Das Antriebssystem für alle Schiffe bestand aus drei Dampfmaschinen quadricilindri Dreifach-Expansions bei der AG Vulcan gebaut drängen jedes Propellers. Mit Ausnahme der Hansa, in den anderen vier Schiffe Dampf wurde es von 12 Kohlekessel von verschiedenen Herstellern zur Verfügung gestellt. Die Victoria Louise und Vineta hatte Dürr Kessel mussten die Kessel Freya Niclausse und Hertha hatte Typ Kessel Belleville. Die Hansa anstelle mit 18 Kreuzsensoren Kessel Belle ausgestattet. Niclausse Kessel auf Freya installiert sich als besonders problematisch, so sehr, dass die Marine, um die Wahl der Kessel für ihre Schiffe, die in der Zukunft nur Schulz-Thornycroft Kesseln oder Flottentyp ausgestattet werden vereinheitlichen. Während der Renovierungsarbeiten, die zwischen 1905 und 1911 durchgeführt, die Schiffe wurden mit Heizkesseln Querschiffstyp umgerüstet. In der gleichen Sitzung wurden die drei Trichtern auf zwei reduziert. Die drei Motoren auf Schiffen installiert hatte eine geschätzte Leistung von 10.000 shp, die eine Höchstgeschwindigkeit von 19,5 Knoten für Victoria Louise, der Hertha und Freya und 18,5 Knoten für Vineta und dem Hansa garantiert. Von der Projekt Schiffe konnten bis zu 950 Tonnen Kohle, die eine Reichweite von 3.412 Meilen bis 12 nautische Knoten erlaubt zu laden. Die Kessel der Marine-Typ bei der Modernisierung 1905-1911 installiert wurden effizientere und erlaubte ihm, die Autonomie der 3.840 nautischen Meilen mit der gleichen Geschwindigkeit zu erhöhen.
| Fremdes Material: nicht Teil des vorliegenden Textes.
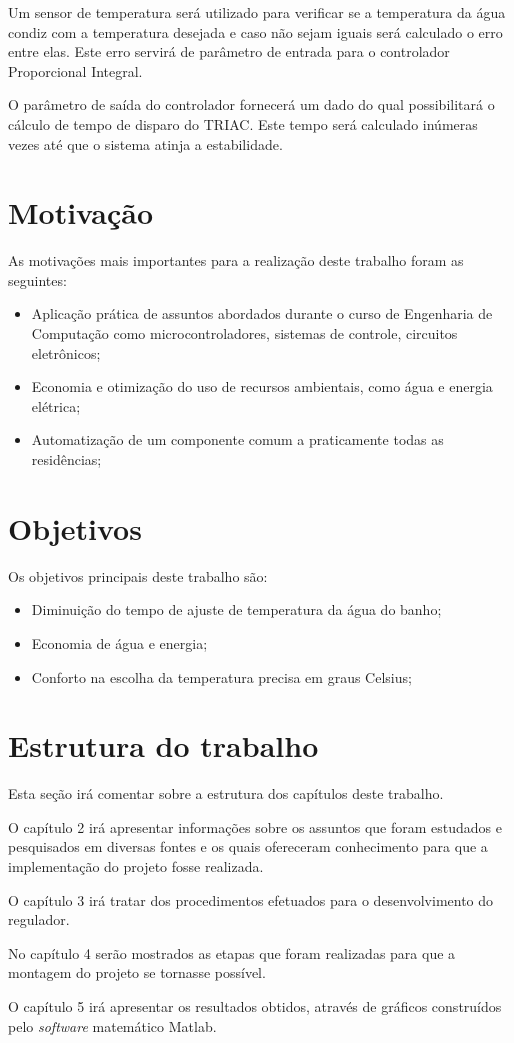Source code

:     Um sensor de temperatura será utilizado para verificar se a temperatura da água condiz com a temperatura desejada e caso não sejam iguais será calculado o erro entre elas. Este erro servirá de parâmetro de entrada para o controlador Proporcional Integral.
    
    O parâmetro de saída do controlador fornecerá um dado  do qual possibilitará o cálculo de tempo de disparo do TRIAC. Este tempo será calculado inúmeras vezes até que o sistema atinja a estabilidade.
    
\section{Motivação}
As motivações mais importantes para a realização deste trabalho foram as seguintes:
\begin{itemize}
\item Aplicação prática de assuntos abordados durante o curso de Engenharia de Computação como microcontroladores, sistemas de controle, circuitos eletrônicos;
\item Economia e otimização do uso de recursos ambientais, como água e energia elétrica;
\item Automatização de um componente comum a praticamente todas as residências;
\end{itemize}

\section{Objetivos}

Os objetivos principais deste trabalho são:

\begin{itemize}
\item Diminuição do tempo de ajuste de temperatura da água do banho;
\item Economia de água e energia;
\item Conforto na escolha da temperatura precisa em graus Celsius;
\end{itemize}


\section{Estrutura do trabalho}

Esta seção irá comentar sobre a estrutura dos capítulos deste trabalho.

    O capítulo 2 irá apresentar informações sobre os assuntos que foram estudados e pesquisados em diversas fontes e os quais ofereceram conhecimento para que a implementação do projeto fosse realizada.
    
    O capítulo 3 irá tratar dos procedimentos efetuados para o desenvolvimento do regulador.
    
    No capítulo 4 serão mostrados as etapas que foram realizadas para que a montagem do projeto se tornasse possível.
    
    O capítulo 5 irá apresentar os resultados obtidos, através de gráficos construídos pelo \textit{software} matemático Matlab.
Die Victoria Louise und Hertha wurden mit vier Generatoren von Strom, der von 224 bis 271 kW bei 110 Volt erogavano ausgestattet; die anderen drei Schiffe hatten drei Generatoren, die 169 auf 110 Volt erogavano bis 183 kW. Die Boote wurden von einem einzigen, großen Ruder hinter dem Propeller Zentrum regiert.

Bewaffnung und Rüstung

Die Hauptbewaffnung bestand aus zwei Pistolen 21 cm SK L / 40 im einzelnen Türmen, einem vorderen und einem hinteren. Die Waffen, mit je 58 Kugeln, hatte eine Reichweite von 16.300 m. Der sekundäre Bewaffnung bestand aus acht Kanonen von 15 cm SK L / 40, in vier Türmen und vier Bunker platziert. Ihre Reichweite betrug 13.700 m. Bei der Modernisierung sie zwei Kanonen von 15 cm entfernt wurden. Jeder Behälter wurde mit zehn Kanonen 8.8 cm SK L / 30 ausgestattet war, wurde eine elfte im Zuge der Modernisierungsmaßnahmen aufgenommen. Auch bei der Modernisierung sie drei Kanonen 8.8 cm SK / L35 aufgenommen wurden. Die Bewaffnung wurde zehn Maschinengewehre abgeschlossen ist, während die Modernisierung entfernt. Die Schiffe wurden ebenfalls mit drei Torpedorohre mit acht Torpedos ausgerüstet 45 cm, jeweils. Zwei Abschussrohre wurden auf der Seite und die dritte am Bug, alles unter der Wasserlinie montiert. Im Jahr 1916 wurden alle Schiffe der Klasse unbewaffnete Ausnahme Freya, dass in Bezug auf die Dreharbeiten verwendet Ausbildung wurde mit einer einzigen Kanone wieder bewaffnet 15 cm, vier Pistolen von 10,5 cm SK L / 45 Waffen und vierzehn 8 , 8 cm sowohl in der Version SK L / 30, die SK L / 35. Die Schiffe wurden von Krupp Rüstung geschützt. Auf der Brücke lag der Panzerung 40 bis 100 mm. Im Turm war Panzerung 150 mm an den Seiten und 30 mm auf dem Dach. Der Turm, am Heck befindet, wurde nur von einem Granatsplitter geschützt, mit einer Panzerung von 12 mm an den Seiten. Die Rüstung der Türme war 100 mm dick an den Seiten und 30 mm auf dem Dach, während die Rüstung der Kasematten war 100 mm.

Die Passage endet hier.